### What the exercise asks:
Could you set down the lines below, from the one containing "第二条 事業者は、棚に係る再" through the final line, exactly as written?

### Exercise materials:
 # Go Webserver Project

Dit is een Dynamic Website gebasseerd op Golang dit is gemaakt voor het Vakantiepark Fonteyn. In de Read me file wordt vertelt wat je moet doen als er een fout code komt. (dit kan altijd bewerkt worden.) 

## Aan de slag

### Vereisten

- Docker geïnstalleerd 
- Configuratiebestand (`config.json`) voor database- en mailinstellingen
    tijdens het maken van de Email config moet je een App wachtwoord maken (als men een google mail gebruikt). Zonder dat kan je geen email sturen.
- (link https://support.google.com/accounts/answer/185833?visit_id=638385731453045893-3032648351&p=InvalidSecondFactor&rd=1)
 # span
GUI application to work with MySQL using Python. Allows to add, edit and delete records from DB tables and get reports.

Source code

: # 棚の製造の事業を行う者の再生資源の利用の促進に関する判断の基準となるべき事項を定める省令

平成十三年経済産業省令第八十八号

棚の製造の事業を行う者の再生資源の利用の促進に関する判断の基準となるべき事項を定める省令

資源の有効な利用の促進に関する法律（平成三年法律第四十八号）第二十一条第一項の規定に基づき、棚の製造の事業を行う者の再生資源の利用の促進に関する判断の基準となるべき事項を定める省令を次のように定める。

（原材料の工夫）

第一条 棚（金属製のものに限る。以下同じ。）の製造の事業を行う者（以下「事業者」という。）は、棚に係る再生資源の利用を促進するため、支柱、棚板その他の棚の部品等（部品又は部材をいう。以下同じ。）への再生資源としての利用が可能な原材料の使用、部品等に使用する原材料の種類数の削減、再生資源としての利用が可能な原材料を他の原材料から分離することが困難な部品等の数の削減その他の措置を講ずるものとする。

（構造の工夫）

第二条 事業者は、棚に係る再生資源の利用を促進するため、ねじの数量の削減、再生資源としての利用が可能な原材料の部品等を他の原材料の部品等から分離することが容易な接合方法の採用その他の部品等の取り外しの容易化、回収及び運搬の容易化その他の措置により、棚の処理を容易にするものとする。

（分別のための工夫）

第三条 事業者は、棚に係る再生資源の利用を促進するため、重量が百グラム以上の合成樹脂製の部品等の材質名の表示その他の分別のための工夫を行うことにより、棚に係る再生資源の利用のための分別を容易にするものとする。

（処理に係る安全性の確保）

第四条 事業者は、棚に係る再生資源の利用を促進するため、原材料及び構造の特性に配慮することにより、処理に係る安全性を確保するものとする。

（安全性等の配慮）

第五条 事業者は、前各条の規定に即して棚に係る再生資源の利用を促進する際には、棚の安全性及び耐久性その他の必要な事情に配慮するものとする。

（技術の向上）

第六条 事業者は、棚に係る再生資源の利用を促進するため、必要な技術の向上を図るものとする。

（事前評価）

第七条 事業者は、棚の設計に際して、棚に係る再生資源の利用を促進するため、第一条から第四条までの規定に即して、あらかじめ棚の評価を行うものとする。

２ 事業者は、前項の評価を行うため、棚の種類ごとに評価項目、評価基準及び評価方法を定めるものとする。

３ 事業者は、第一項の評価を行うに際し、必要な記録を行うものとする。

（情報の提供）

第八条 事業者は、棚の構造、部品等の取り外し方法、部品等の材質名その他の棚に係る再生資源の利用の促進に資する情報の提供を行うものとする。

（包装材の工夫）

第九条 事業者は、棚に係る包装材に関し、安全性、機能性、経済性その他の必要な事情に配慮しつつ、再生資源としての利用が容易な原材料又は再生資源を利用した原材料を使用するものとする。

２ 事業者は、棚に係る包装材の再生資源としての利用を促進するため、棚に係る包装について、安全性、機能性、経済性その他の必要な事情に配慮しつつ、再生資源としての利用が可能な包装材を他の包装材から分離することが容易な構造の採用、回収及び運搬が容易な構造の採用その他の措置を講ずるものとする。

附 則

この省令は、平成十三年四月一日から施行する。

### Solution to the exercise:
第二条 事業者は、棚に係る再生資源の利用を促進するため、ねじの数量の削減、再生資源としての利用が可能な原材料の部品等を他の原材料の部品等から分離することが容易な接合方法の採用その他の部品等の取り外しの容易化、回収及び運搬の容易化その他の措置により、棚の処理を容易にするものとする。

（分別のための工夫）

第三条 事業者は、棚に係る再生資源の利用を促進するため、重量が百グラム以上の合成樹脂製の部品等の材質名の表示その他の分別のための工夫を行うことにより、棚に係る再生資源の利用のための分別を容易にするものとする。

（処理に係る安全性の確保）

第四条 事業者は、棚に係る再生資源の利用を促進するため、原材料及び構造の特性に配慮することにより、処理に係る安全性を確保するものとする。

（安全性等の配慮）

第五条 事業者は、前各条の規定に即して棚に係る再生資源の利用を促進する際には、棚の安全性及び耐久性その他の必要な事情に配慮するものとする。

（技術の向上）

第六条 事業者は、棚に係る再生資源の利用を促進するため、必要な技術の向上を図るものとする。

（事前評価）

第七条 事業者は、棚の設計に際して、棚に係る再生資源の利用を促進するため、第一条から第四条までの規定に即して、あらかじめ棚の評価を行うものとする。

２ 事業者は、前項の評価を行うため、棚の種類ごとに評価項目、評価基準及び評価方法を定めるものとする。

３ 事業者は、第一項の評価を行うに際し、必要な記録を行うものとする。

（情報の提供）

第八条 事業者は、棚の構造、部品等の取り外し方法、部品等の材質名その他の棚に係る再生資源の利用の促進に資する情報の提供を行うものとする。

（包装材の工夫）

第九条 事業者は、棚に係る包装材に関し、安全性、機能性、経済性その他の必要な事情に配慮しつつ、再生資源としての利用が容易な原材料又は再生資源を利用した原材料を使用するものとする。

２ 事業者は、棚に係る包装材の再生資源としての利用を促進するため、棚に係る包装について、安全性、機能性、経済性その他の必要な事情に配慮しつつ、再生資源としての利用が可能な包装材を他の包装材から分離することが容易な構造の採用、回収及び運搬が容易な構造の採用その他の措置を講ずるものとする。

附 則

この省令は、平成十三年四月一日から施行する。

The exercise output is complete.